Que dit-donc Walter Kasper dans des propos repris, comme on a pu le voir à mon lien, par le Vatican Insider? La traduction est de moi. Je sais qu'il y en a qui craindront le pire mais faut pas charrier. Interrogé sur le point de savoir pourquoi l'éventualité d'un changement de discipline de la part de l'Église catholique sur la question des divorcés dans l'Église provoque selon lui, une telle crainte, il répond: "Je crois qu'ils craignent un effet domino; si vous changez un point tout s'effondrerait. (...) C'est lié à de l'idéologie, à une compréhension idéologique de l'Évangile selon laquelle l'Évangile serait un code pénal. (...) Ce n'est pas un musée (...) Nous devons marcher avec le peuple entier de Dieu et voir ce que les peuples sont. Et nous devons faire preuve de discernement à la lumière de l'Évangile qui n'est pas un code de doctrines et de commandements".
Après avoir distingué doctrine et discipline, il développe: "La doctrine (...) ne peut pas changer. Ainsi personne ne nie l'indissolubilité du mariage. Mais la discipline peut changer. La discipline veut appliquer la doctrine à des situations concrètes qui sont contingentes et peuvent changer. Donc la discipline peut changer et a, en effet, changé au long de l'histoire de l'Église." Je vous demande pardon, Monseigneur, mais vous virez là dans le subtil et je confesse (...euh, enfin, vous m'avez compris) que je pourrais même trouver votre subtilité un peu faux-cul. Mais enfin c'est un protestant qui écrit ça. Fallait bien que je me fasse plaisir. Passons.

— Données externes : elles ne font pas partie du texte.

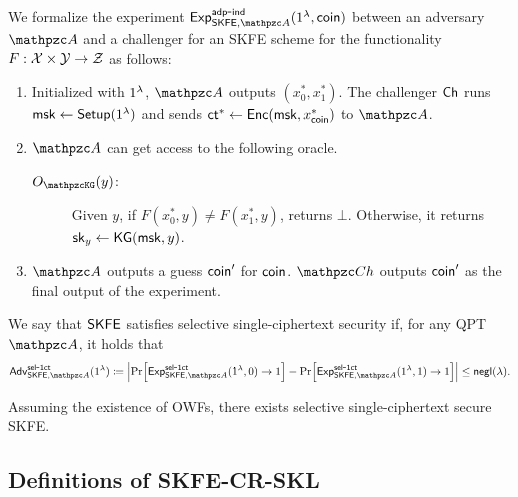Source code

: \begin{definition}\label{def:sel-1ct-SKFE}
We formalize the experiment
$\expb{\SKFE,\qA}{adp}{ind}(1^\secp,\coin)$ between an adversary
$\qA$ and a challenger for an SKFE scheme for the functionality $F:\mathcal{X}\times\mathcal{Y}\rightarrow\mathcal{Z}$ as follows:
        \begin{enumerate}
            \item Initialized with $1^\lambda$, $\qA$ outputs $(x_0^*,x_1^*)$. The challenger $\mathsf{Ch}$ runs $\mathsf{msk}\leftarrow\mathsf{Setup}(1^\lambda)$ and sends $\mathsf{ct}^*\leftarrow\mathsf{Enc}(\mathsf{msk},x_{\mathsf{coin}}^*)$ to $\qA$.
            \item $\qA$ can get access to the following oracle.
            \begin{description}
            \item[$\Oracle{\qKG}(y)$:] Given $y$, if $F(x_0^*,y)\ne F(x_1^*,y)$, returns $\bot$. Otherwise, it returns $\mathsf{sk}_y\leftarrow\mathsf{KG}(\mathsf{msk},y)$.
            \end{description}
            \item $\qA$ outputs a guess $\mathsf{coin}^\prime$ for $\mathsf{coin}$. 
            $\qCh$ outputs $\mathsf{coin}'$ as the final output of the experiment.
        \end{enumerate}
        
We say that $\mathsf{SKFE}$ satisfies selective single-ciphertext security if, for any QPT $\qA$, it holds that
\begin{align}
\advb{\SKFE,\qA}{sel}{1ct}(1^\secp) \seteq \abs{\Pr[\expb{\SKFE,\qA}{sel}{1ct} (1^\secp,0) \ra 1] - \Pr[\expb{\SKFE,\qA}{sel}{1ct} (1^\secp,1) \ra 1] }\le \negl(\secp).
\end{align}
\end{definition}

\begin{theorem}\label{thm:1ct_adaptive_function_private_SKFE}
    Assuming the existence of OWFs, there exists selective single-ciphertext secure SKFE.
\end{theorem}


\subsection{Definitions of SKFE-CR-SKL}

L'OPPOSITION À FRANCOIS.- Avec une naïveté à laquelle, évidemment, personne ne croit, les journalistes demandent à Mgr Kasper si, après une résistance qui semble s'être manifestée contre le pape François, la parution de ce livre n'est pas une étape supplémentaire dans cette opposition. Lisez bien la réponse de l'excellent cardinal: " Oui, c'est un problème. Je ne me souviens pas d'une situation semblable où de manière aussi organisée cinq cardinaux ait écrit un livre pareil. C'est la manière selon laquelle on pratique en politique, mais on ne devrait pas le faire dans l'Église. C'est ainsi que se comportent les politiciens mais je pense que nous ne devrions pas nous comporter ainsi dans l'Église". Fermez le banc. Je le disais en titre: ça camphre un max au Vatican. Entre nous, je me marre: je lis sur des sites intégristes qu'on continue de discuter de leur réintégration dans la grande église. Là, ça va être dur à avaler.